▶ WORK TO COMPLETE
Look through the data below, and copy each line that carries the word "http".

-- DATA FOR THE TASK follows --

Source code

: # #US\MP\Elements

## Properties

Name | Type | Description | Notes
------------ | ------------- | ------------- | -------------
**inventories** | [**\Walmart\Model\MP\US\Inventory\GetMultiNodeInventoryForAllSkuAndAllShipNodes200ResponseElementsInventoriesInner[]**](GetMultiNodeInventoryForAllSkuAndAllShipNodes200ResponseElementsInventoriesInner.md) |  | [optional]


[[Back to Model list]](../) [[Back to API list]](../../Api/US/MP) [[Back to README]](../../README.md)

-- DATA FOR THE TASK concluded --
-- DATA FOR THE TASK follows --

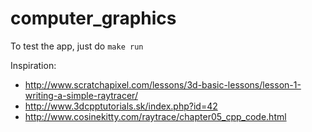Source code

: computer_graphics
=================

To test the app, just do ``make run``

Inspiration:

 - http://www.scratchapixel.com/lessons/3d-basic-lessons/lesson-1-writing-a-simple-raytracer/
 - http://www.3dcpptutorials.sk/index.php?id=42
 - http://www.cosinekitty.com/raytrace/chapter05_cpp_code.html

-- DATA FOR THE TASK concluded --
-- DATA FOR THE TASK follows --

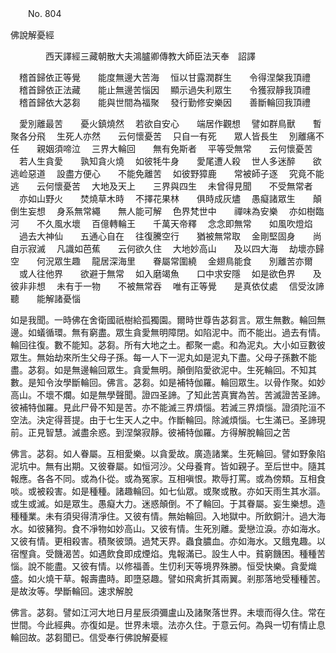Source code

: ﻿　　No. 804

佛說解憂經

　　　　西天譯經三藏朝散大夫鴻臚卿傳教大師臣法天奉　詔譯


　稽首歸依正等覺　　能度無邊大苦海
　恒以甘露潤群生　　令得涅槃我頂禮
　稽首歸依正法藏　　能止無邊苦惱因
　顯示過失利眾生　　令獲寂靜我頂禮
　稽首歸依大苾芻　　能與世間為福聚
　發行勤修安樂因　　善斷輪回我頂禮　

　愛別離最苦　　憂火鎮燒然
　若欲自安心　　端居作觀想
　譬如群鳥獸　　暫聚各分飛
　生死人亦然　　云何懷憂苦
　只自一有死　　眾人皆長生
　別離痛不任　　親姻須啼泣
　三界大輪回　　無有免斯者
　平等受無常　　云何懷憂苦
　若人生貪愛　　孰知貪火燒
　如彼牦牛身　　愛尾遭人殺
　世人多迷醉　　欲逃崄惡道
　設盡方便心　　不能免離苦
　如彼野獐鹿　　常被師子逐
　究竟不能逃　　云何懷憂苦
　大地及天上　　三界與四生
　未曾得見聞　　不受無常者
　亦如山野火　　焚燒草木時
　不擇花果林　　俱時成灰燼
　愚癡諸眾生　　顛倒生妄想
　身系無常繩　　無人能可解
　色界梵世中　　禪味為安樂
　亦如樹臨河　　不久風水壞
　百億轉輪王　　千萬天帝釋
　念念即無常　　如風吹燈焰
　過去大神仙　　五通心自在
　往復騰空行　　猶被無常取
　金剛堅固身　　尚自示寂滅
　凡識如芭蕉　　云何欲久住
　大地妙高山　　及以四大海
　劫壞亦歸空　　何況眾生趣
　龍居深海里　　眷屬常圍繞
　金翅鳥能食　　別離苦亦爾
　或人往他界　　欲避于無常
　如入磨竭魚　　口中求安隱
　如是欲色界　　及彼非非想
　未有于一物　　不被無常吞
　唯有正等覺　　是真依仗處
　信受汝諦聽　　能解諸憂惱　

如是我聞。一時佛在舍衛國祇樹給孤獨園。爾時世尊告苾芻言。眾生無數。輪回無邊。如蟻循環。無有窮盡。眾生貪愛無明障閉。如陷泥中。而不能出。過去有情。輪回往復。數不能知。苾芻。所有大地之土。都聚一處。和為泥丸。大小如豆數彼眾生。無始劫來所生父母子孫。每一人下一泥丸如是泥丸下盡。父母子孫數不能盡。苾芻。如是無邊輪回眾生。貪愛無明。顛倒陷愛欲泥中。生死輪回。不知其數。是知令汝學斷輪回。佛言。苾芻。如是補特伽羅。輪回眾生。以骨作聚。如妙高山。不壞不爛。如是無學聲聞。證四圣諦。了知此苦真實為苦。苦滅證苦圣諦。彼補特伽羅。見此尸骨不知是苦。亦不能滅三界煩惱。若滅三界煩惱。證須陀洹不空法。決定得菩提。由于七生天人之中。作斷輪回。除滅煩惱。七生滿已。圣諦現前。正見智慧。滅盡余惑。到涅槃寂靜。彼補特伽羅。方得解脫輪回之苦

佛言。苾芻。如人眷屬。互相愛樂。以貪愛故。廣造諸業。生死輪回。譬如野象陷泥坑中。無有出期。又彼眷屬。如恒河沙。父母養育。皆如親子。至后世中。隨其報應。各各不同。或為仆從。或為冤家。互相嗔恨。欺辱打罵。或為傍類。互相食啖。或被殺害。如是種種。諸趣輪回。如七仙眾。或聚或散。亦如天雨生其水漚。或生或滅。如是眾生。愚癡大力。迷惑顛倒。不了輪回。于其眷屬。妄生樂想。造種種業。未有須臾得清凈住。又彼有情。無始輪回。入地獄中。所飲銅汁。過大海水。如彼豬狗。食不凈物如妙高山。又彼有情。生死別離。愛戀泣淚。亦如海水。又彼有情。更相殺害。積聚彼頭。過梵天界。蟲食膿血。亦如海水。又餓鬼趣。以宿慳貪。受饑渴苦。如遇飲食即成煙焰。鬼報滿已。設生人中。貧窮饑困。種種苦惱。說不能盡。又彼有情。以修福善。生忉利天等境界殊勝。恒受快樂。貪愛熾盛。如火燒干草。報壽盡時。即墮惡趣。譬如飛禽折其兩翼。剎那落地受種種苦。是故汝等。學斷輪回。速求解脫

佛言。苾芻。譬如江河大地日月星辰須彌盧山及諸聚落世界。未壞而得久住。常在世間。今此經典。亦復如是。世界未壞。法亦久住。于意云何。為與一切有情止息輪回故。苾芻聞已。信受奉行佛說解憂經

-- DATA FOR THE TASK concluded --

▶ EXERCISE SOLUTION
 - http://www.scratchapixel.com/lessons/3d-basic-lessons/lesson-1-writing-a-simple-raytracer/
 - http://www.3dcpptutorials.sk/index.php?id=42
 - http://www.cosinekitty.com/raytrace/chapter05_cpp_code.html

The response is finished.